To my surprise, I've been barely visiting digg.com, but have found myself dropping by reddit.com frequently; it just felt nicer to use. It's taken me some time to realize why, and it turns out to have come down to one little difference in their website design.
The difference: on reddit.com, I can see what links I've already read; on digg.com, I can't, because digg.com has decided to have unvisited links and visited links be the same colour.
The little extra work of thinking about whether I'd already read an interesting looking digg.com link turned out to be enough of a turnoff that I quietly tuned out. On reddit.com, my browser does the remembering, and my eyes automatically skip over the darker links. No fuss, no muss, continued reading.

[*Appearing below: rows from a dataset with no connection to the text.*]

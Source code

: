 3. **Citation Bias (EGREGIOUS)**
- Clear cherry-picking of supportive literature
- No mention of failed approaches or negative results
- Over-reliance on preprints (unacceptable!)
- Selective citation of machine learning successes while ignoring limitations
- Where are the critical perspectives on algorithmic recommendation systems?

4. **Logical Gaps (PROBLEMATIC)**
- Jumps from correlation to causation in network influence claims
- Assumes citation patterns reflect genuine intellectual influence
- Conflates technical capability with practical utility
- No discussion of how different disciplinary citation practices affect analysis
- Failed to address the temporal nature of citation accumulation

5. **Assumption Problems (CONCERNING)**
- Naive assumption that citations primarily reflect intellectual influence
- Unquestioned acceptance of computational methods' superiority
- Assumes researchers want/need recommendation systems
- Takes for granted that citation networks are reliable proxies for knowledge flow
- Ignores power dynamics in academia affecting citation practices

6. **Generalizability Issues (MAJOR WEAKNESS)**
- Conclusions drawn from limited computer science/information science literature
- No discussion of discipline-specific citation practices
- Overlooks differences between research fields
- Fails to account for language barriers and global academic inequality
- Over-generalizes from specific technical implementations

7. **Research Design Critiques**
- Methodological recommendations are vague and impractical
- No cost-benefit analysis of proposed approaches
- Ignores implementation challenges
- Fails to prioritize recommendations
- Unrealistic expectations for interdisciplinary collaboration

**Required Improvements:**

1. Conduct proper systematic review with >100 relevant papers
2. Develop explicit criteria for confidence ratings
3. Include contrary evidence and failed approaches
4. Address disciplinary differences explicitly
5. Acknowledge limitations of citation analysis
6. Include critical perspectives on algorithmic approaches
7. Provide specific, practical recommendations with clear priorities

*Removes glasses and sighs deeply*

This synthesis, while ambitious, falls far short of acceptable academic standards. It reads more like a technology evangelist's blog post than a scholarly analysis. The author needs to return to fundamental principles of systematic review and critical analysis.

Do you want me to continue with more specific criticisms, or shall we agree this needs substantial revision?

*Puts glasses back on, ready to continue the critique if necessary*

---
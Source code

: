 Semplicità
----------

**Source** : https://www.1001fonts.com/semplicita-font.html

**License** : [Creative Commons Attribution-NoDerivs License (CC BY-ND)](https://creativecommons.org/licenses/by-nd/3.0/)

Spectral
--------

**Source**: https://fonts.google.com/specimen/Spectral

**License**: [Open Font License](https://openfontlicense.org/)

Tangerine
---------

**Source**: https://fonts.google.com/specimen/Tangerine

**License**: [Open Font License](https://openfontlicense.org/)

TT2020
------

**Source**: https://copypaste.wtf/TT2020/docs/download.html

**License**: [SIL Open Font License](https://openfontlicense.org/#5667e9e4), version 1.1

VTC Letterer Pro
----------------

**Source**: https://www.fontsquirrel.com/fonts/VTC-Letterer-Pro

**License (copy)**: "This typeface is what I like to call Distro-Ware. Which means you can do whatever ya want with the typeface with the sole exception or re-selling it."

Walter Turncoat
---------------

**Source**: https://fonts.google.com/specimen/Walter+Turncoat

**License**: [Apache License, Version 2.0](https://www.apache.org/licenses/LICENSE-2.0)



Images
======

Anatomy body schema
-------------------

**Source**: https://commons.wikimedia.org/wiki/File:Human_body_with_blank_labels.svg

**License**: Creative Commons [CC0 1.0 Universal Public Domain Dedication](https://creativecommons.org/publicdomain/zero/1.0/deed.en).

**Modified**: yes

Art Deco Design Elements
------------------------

Digg also pushes me away with a small font size for the link summary text, the thing I am most interested in reading, forcing me to enlarge it in Firefox in order to read it comfortably. (I've written about this before, and it's even Jakob Nielsen's leading design mistake of 2005.)
Update: and shame on me for not noticing that not differentiating visited and unvisited links is part of Jakob Nielsen's number two design mistake of 2005. And he discusses it in more detail in an older Alertbox here.
2005-12-07
Google Desktop and conditional GET
Some people using Google Desktop have been pulling my syndication feeds recently, which gives me the opportunity to see how well Google Desktop implements conditional GET. Unfortunately, the results are either mixed or unclear.
(At this point I have to repeat the disclaimer from my earlier entry about this: I like having readers and we have a lot of spare bandwidth. This is absolutely not a request for people using Google Desktop to stop reading my feed.)
Google Desktop appears to sometimes but not always send (valid) If-None-Match and If-Modified-Since headers; at the moment, 26 requests out of 72 over the past week. Just seven of those requests managed to get 304 'nothing changed' responses (from only three out of the five different IP addresses hitting me with Google Desktop).
There certainly seem to be times when Google Desktop failed to get 304 Not Modified responses that it should have been able to get, so I have to conclude that in at least some circumstances, Google Desktop's conditional GET support is broken. It's clearly not entirely broken, since sometimes it does manage to have everything work right.
Interestingly, I see a pattern for a particular IP (that is unlikely to be shared) where Google Desktop made a first feed request with nothing, made a second feed request with INM and IMS about twelve hours later, found that the feed had changed, and then never sent INM and IMS again when it was re-fetching the feed. Hopefully Google Desktop is not taking the lack of a 304 response as an indication that the feed doesn't actually support conditional GET, and then not bothering to send the headers later on.
So it seems like Dare Obasanjo's experience from September of complete lack of support for conditional GET is not the full story (or at least part of it has been fixed since then). Unfortunately, just what is going on is not clear, although it seems likely that there is at least some problem.
(There are also some alarming reports about other Google Desktop actions in the comments to this entry.)